However, the New Yorker version still contained four editorial changes that Nabokov eliminated in later publications. One was that the title was reversed as mentioned above. The second was that instead of numbers for the three sections, the sections were separated by ellipses. The third was that two paragraphs were joined into one. The fourth was that "beech plum" for a kind of jelly was changed to the correct "beach plum". Alexander Drescher has argued that Nabokov intended the latter two points to be among the story's "signs and symbols". With his paragraphing, the story's sections have 7, 4, and 19 paragraphs, indicating the year it takes place, 1947. (Drescher credits this connection to Anthony Stadlen.) In the New Yorker version, the last section had 18 paragraphs. To support his claim that the connection to 1947 is intentional, Drescher notes that in Nabokov's novel Pnin (1957), Pnin complains that a librarian has changed volume 19 to volume 18 and gotten the wrong year in his request for a book from 1947, saying, "They can't read, these women! The year was plainly inscribed." Regarding "beech", Drescher argues that it is the husband's misreading of the label, "an example of typographical free indirect discourse," and is one of the story's many references to the Holocaust, specifically the Buchenwald concentration camp. Buchenwald means "beech woods", and Pnin thinks of "Buchenwald" and "beechwood" (for cremation) together.

==Interpretations==
In a letter to Katharine White, Nabokov said that "Signs and Symbols", like "The Vane Sisters", was a story "wherein a second (main) story is woven into, or placed behind, the superficial semitransparent one." He did not say what the main story was.
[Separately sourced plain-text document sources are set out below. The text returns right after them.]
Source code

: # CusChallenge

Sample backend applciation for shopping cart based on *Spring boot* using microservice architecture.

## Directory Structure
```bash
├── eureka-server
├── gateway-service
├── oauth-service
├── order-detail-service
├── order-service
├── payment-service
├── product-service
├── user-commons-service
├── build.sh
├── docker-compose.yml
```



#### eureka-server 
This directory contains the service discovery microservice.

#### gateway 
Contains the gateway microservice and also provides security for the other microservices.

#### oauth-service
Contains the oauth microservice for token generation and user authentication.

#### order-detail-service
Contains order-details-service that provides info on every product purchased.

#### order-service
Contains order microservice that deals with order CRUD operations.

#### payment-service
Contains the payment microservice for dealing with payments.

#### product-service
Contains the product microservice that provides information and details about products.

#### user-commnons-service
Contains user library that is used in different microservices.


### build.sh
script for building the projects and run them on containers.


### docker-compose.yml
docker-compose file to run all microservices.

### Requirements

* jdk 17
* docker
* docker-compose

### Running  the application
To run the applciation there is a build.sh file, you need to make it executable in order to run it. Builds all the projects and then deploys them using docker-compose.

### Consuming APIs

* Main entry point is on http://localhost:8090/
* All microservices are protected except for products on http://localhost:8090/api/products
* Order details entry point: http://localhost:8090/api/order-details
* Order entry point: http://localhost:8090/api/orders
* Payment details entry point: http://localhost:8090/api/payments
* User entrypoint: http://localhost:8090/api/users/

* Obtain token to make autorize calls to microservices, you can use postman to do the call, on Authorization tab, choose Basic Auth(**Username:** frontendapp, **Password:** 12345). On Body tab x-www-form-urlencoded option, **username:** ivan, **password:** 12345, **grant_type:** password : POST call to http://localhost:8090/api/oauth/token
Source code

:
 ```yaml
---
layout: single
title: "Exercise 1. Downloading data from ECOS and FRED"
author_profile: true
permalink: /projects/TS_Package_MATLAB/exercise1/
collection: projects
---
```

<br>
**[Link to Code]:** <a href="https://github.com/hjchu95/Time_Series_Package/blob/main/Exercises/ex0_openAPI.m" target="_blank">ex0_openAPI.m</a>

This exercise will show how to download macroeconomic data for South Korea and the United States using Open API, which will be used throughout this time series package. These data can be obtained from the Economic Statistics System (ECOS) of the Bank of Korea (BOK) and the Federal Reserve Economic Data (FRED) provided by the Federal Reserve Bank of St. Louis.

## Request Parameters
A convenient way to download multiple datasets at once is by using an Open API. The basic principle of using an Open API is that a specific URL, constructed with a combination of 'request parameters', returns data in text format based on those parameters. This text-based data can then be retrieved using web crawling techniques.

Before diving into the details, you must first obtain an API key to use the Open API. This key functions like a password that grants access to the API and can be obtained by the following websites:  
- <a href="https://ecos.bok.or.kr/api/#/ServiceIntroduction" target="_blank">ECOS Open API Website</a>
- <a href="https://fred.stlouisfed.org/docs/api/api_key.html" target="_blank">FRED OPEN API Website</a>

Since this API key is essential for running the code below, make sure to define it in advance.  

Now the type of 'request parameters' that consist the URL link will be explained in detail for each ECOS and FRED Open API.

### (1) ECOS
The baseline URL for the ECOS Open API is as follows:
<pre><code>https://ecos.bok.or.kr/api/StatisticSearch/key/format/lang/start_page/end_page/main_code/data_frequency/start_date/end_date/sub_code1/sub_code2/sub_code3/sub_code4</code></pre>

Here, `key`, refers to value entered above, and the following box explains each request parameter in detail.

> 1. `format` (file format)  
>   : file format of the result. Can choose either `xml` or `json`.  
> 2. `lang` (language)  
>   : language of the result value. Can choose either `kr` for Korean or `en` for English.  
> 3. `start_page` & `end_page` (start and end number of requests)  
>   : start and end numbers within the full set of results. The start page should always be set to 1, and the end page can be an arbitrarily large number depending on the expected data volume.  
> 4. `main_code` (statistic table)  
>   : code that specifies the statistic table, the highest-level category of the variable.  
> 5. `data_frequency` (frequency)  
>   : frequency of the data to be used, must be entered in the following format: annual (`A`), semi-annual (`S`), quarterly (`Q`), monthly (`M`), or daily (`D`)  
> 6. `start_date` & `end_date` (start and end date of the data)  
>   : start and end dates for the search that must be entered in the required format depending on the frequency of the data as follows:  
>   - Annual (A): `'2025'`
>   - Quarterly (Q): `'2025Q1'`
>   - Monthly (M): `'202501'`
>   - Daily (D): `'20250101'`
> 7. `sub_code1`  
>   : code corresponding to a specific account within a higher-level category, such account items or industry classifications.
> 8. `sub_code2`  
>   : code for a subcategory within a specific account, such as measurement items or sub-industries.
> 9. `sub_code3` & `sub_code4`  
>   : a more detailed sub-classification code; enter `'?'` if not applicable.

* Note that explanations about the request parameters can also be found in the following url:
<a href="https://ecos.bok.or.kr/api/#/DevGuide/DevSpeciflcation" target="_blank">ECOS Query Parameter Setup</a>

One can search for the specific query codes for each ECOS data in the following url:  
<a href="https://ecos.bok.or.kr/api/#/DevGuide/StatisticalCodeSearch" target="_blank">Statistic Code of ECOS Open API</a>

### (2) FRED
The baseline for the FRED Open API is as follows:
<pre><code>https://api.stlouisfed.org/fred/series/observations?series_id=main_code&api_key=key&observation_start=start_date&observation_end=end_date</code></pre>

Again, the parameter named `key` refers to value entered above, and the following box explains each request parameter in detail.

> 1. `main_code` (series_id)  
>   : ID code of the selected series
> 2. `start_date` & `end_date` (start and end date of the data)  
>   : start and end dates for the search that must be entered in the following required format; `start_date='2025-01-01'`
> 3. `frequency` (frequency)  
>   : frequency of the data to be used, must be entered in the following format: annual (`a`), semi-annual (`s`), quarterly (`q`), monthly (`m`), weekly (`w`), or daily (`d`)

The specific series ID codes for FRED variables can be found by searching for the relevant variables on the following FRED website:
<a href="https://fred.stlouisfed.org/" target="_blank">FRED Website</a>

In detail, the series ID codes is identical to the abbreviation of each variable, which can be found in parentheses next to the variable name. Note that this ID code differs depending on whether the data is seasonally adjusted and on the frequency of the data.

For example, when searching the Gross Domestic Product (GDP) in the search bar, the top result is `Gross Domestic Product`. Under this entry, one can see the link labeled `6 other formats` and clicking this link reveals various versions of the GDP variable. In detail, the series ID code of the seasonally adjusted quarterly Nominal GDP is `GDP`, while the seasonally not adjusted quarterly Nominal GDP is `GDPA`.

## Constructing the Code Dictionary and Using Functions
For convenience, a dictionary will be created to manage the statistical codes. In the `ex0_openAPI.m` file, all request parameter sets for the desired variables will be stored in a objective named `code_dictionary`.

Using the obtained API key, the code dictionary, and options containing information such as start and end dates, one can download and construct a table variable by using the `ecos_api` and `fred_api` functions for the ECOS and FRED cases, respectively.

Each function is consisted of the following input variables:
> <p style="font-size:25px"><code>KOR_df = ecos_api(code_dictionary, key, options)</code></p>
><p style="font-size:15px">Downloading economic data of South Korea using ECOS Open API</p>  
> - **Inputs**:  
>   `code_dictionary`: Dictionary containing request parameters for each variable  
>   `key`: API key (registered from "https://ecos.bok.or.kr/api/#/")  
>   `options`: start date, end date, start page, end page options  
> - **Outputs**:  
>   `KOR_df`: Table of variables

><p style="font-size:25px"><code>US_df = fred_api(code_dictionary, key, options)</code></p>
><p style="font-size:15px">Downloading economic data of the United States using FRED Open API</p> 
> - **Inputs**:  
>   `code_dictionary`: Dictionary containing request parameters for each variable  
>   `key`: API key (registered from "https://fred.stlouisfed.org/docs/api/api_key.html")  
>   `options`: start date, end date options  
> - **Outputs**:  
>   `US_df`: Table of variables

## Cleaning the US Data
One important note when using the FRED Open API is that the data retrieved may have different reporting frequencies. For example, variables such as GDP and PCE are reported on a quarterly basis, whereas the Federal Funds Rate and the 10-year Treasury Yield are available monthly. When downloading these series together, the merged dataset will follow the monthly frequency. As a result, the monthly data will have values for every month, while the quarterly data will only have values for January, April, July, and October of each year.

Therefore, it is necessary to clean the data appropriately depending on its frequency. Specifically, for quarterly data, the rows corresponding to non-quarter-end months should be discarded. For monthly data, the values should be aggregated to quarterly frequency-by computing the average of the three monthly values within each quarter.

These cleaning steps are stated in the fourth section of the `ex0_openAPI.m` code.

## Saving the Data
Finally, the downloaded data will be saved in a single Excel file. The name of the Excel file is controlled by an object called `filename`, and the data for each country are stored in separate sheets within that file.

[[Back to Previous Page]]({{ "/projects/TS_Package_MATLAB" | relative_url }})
Some critics have argued that the story's many details can be deciphered into a message—for instance that the son has committed suicide, or that he is in an afterlife and free from his torments, or that the third phone call is from him, saying that he has escaped from the asylum. However, the predominant interpretation is that the story inveigles the reader into an attempt at deciphering the details and thus "over-reading", which is "another, milder form of referential mania".